What you are asked to do
Please retype every record below exactly, leaving the pictures out.

[Records excerpted from a collection]
------------------------------------------------
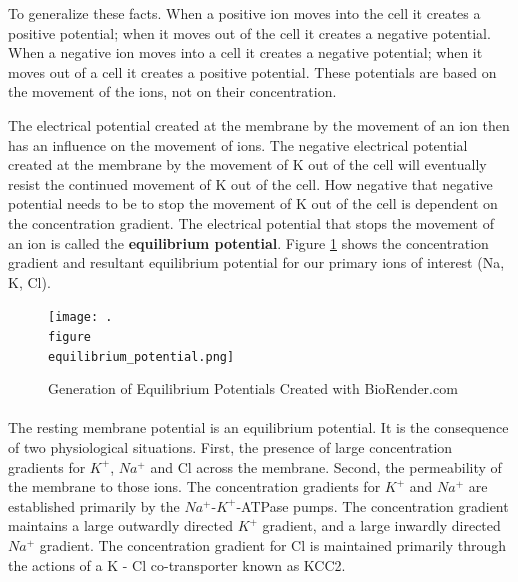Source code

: To generalize these facts. When a positive ion moves into the cell it creates a positive potential; when it moves out of the cell it creates a negative potential. When a negative ion moves into a cell it creates a negative potential; when it moves out of a cell it creates a positive potential. These potentials are based on the movement of the ions, not on their concentration. 

The electrical potential created at the membrane by the movement of an ion then has an influence on the movement of ions. The negative electrical potential created at the membrane by the movement of K out of the cell will eventually resist the continued movement of K out of the cell. How negative that negative potential needs to be to stop the movement of K out of the cell is dependent on the concentration gradient.\footnotemark{} The electrical potential that stops the movement of an ion is called the \textbf{equilibrium potential}. Figure \ref{fig:equilibrium_potential} shows the concentration gradient and resultant equilibrium potential for our primary ions of interest (Na, K, Cl).

\begin{figure}
    \centering
    \texttt{[image: .\\figure\\equilibrium\_potential.png]}
    \caption{Generation of Equilibrium Potentials \footnotesize{Created with BioRender.com}}
    \label{fig:equilibrium_potential}
\end{figure}

\paragraph{}
The resting membrane potential is an equilibrium potential. It is the consequence of two physiological situations. First, the presence of large concentration gradients for $K^+$, $Na^+$  and Cl across the membrane. Second, the permeability of the membrane to those ions. 
The concentration gradients for $K^+$ and $Na^+$ are established primarily by the $Na^+$-$K^+$-ATPase pumps. The concentration gradient maintains a large outwardly directed $K^+$ gradient, and a large inwardly directed $Na^+$ gradient. The concentration gradient for Cl is maintained primarily through the actions of a K - Cl co-transporter known as KCC2.

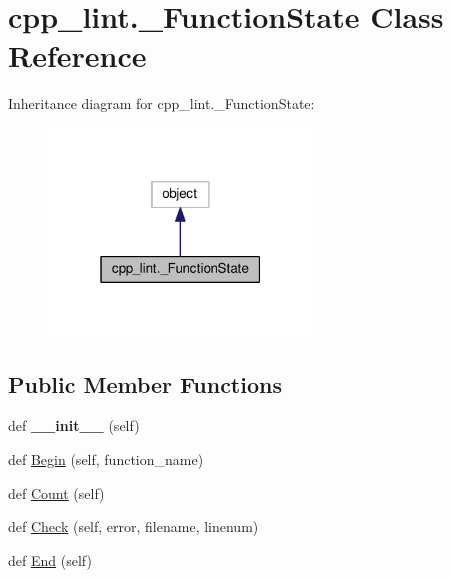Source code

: \hypertarget{classcpp__lint_1_1___function_state}{}\section{cpp\+\_\+lint.\+\_\+\+Function\+State Class Reference}
\label{classcpp__lint_1_1___function_state}


Inheritance diagram for cpp\+\_\+lint.\+\_\+\+Function\+State\+:
\nopagebreak
\begin{figure}[H]
\begin{center}
\leavevmode
\includegraphics[width=199pt]{classcpp__lint_1_1___function_state__inherit__graph}
\end{center}
\end{figure}
\subsection*{Public Member Functions}
\begin{DoxyCompactItemize}
\item 
\mbox{\label{classcpp__lint_1_1___function_state_abf4562c0dd1c6151cfc5f3088a7294dc}} 
def {\bfseries \+\_\+\+\_\+init\+\_\+\+\_\+} (self)
\item 
def \mbox{\hyperlink{classcpp__lint_1_1___function_state_a91b36d276e1cf17350786a0510516674}{Begin}} (self, function\+\_\+name)
\item 
def \mbox{\hyperlink{classcpp__lint_1_1___function_state_a402797f40424f11da27896926362b23f}{Count}} (self)
\item 
def \mbox{\hyperlink{classcpp__lint_1_1___function_state_a74430cb0bb43e253f617bba640391d09}{Check}} (self, error, filename, linenum)
\item 
def \mbox{\hyperlink{classcpp__lint_1_1___function_state_a6d78fb5729c971706f781918291e4a0b}{End}} (self)
\end{DoxyCompactItemize}
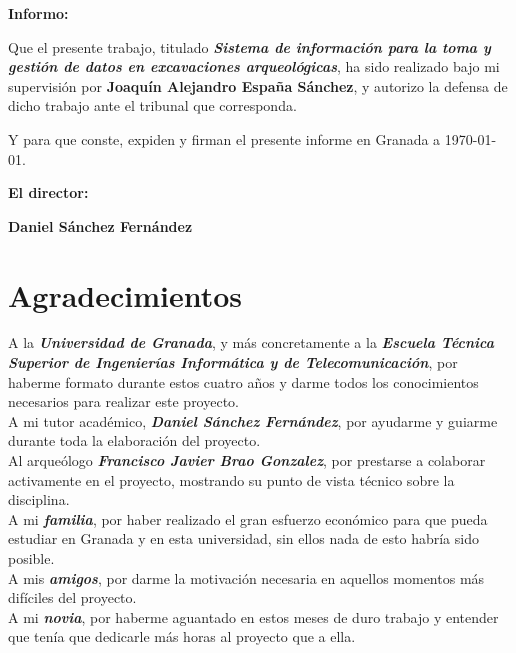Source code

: \vspace{0.5cm}

\textbf{Informo:}

\vspace{0.5cm}

Que el presente trabajo, titulado \textit{\textbf{Sistema de información para la toma y
gestión de datos en excavaciones arqueológicas}}, ha sido realizado bajo mi supervisión por
\textbf{Joaquín Alejandro España Sánchez}, y autorizo la defensa de dicho trabajo ante el
tribunal que corresponda.

\vspace{0.5cm}

Y para que conste, expiden y firman el presente informe en Granada a \today.

\vspace{1cm}

\textbf{El director:}

\vspace{5cm}

\noindent \textbf{Daniel Sánchez Fernández}

\chapter*{Agradecimientos}

A la \textbf{\textit{Universidad de Granada}}, y más concretamente a la \textbf{\textit{Escuela
Técnica Superior de Ingenierías Informática y de Telecomunicación}}, por haberme formato
durante estos cuatro años y darme todos los conocimientos necesarios para realizar este
proyecto. \\

A mi tutor académico, \textbf{\textit{Daniel Sánchez Fernández}}, por ayudarme y guiarme durante
toda la elaboración del proyecto. \\

Al arqueólogo \textbf{\textit{Francisco Javier Brao Gonzalez}}, por prestarse a colaborar
activamente en el proyecto, mostrando su punto de vista técnico sobre la disciplina. \\

A mi \textbf{\textit{familia}}, por haber realizado el gran esfuerzo económico para que pueda
estudiar en Granada y en esta universidad, sin ellos nada de esto habría sido posible. \\

A mis \textbf{\textit{amigos}}, por darme la motivación necesaria en aquellos momentos más
difíciles del proyecto. \\

A mi \textbf{\textit{novia}}, por haberme aguantado en estos meses de duro trabajo y entender
que tenía que dedicarle más horas al proyecto que a ella. \\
------------------------------------------------
Response to this task
Source code

: To generalize these facts. When a positive ion moves into the cell it creates a positive potential; when it moves out of the cell it creates a negative potential. When a negative ion moves into a cell it creates a negative potential; when it moves out of a cell it creates a positive potential. These potentials are based on the movement of the ions, not on their concentration. 

The electrical potential created at the membrane by the movement of an ion then has an influence on the movement of ions. The negative electrical potential created at the membrane by the movement of K out of the cell will eventually resist the continued movement of K out of the cell. How negative that negative potential needs to be to stop the movement of K out of the cell is dependent on the concentration gradient.\footnotemark{} The electrical potential that stops the movement of an ion is called the \textbf{equilibrium potential}. Figure \ref{fig:equilibrium_potential} shows the concentration gradient and resultant equilibrium potential for our primary ions of interest (Na, K, Cl).

\begin{figure}
    \centering
    \texttt{[image: .\\figure\\equilibrium\_potential.png]}
    \caption{Generation of Equilibrium Potentials \footnotesize{Created with BioRender.com}}
    \label{fig:equilibrium_potential}
\end{figure}

\paragraph{}
The resting membrane potential is an equilibrium potential. It is the consequence of two physiological situations. First, the presence of large concentration gradients for $K^+$, $Na^+$  and Cl across the membrane. Second, the permeability of the membrane to those ions. 
The concentration gradients for $K^+$ and $Na^+$ are established primarily by the $Na^+$-$K^+$-ATPase pumps. The concentration gradient maintains a large outwardly directed $K^+$ gradient, and a large inwardly directed $Na^+$ gradient. The concentration gradient for Cl is maintained primarily through the actions of a K - Cl co-transporter known as KCC2.

Source code

: \hypertarget{classcpp__lint_1_1___function_state}{}\section{cpp\+\_\+lint.\+\_\+\+Function\+State Class Reference}
\label{classcpp__lint_1_1___function_state}


Inheritance diagram for cpp\+\_\+lint.\+\_\+\+Function\+State\+:
\nopagebreak
\begin{figure}[H]
\begin{center}
\leavevmode
\includegraphics[width=199pt]{classcpp__lint_1_1___function_state__inherit__graph}
\end{center}
\end{figure}
\subsection*{Public Member Functions}
\begin{DoxyCompactItemize}
\item 
\mbox{\label{classcpp__lint_1_1___function_state_abf4562c0dd1c6151cfc5f3088a7294dc}} 
def {\bfseries \+\_\+\+\_\+init\+\_\+\+\_\+} (self)
\item 
def \mbox{\hyperlink{classcpp__lint_1_1___function_state_a91b36d276e1cf17350786a0510516674}{Begin}} (self, function\+\_\+name)
\item 
def \mbox{\hyperlink{classcpp__lint_1_1___function_state_a402797f40424f11da27896926362b23f}{Count}} (self)
\item 
def \mbox{\hyperlink{classcpp__lint_1_1___function_state_a74430cb0bb43e253f617bba640391d09}{Check}} (self, error, filename, linenum)
\item 
def \mbox{\hyperlink{classcpp__lint_1_1___function_state_a6d78fb5729c971706f781918291e4a0b}{End}} (self)
\end{DoxyCompactItemize}
Source code

: \vspace{0.5cm}

\textbf{Informo:}

\vspace{0.5cm}

Que el presente trabajo, titulado \textit{\textbf{Sistema de información para la toma y
gestión de datos en excavaciones arqueológicas}}, ha sido realizado bajo mi supervisión por
\textbf{Joaquín Alejandro España Sánchez}, y autorizo la defensa de dicho trabajo ante el
tribunal que corresponda.

\vspace{0.5cm}

Y para que conste, expiden y firman el presente informe en Granada a \today.

\vspace{1cm}

\textbf{El director:}

\vspace{5cm}

\noindent \textbf{Daniel Sánchez Fernández}

\chapter*{Agradecimientos}

A la \textbf{\textit{Universidad de Granada}}, y más concretamente a la \textbf{\textit{Escuela
Técnica Superior de Ingenierías Informática y de Telecomunicación}}, por haberme formato
durante estos cuatro años y darme todos los conocimientos necesarios para realizar este
proyecto. \\

A mi tutor académico, \textbf{\textit{Daniel Sánchez Fernández}}, por ayudarme y guiarme durante
toda la elaboración del proyecto. \\

Al arqueólogo \textbf{\textit{Francisco Javier Brao Gonzalez}}, por prestarse a colaborar
activamente en el proyecto, mostrando su punto de vista técnico sobre la disciplina. \\

A mi \textbf{\textit{familia}}, por haber realizado el gran esfuerzo económico para que pueda
estudiar en Granada y en esta universidad, sin ellos nada de esto habría sido posible. \\

A mis \textbf{\textit{amigos}}, por darme la motivación necesaria en aquellos momentos más
difíciles del proyecto. \\

A mi \textbf{\textit{novia}}, por haberme aguantado en estos meses de duro trabajo y entender
que tenía que dedicarle más horas al proyecto que a ella. \\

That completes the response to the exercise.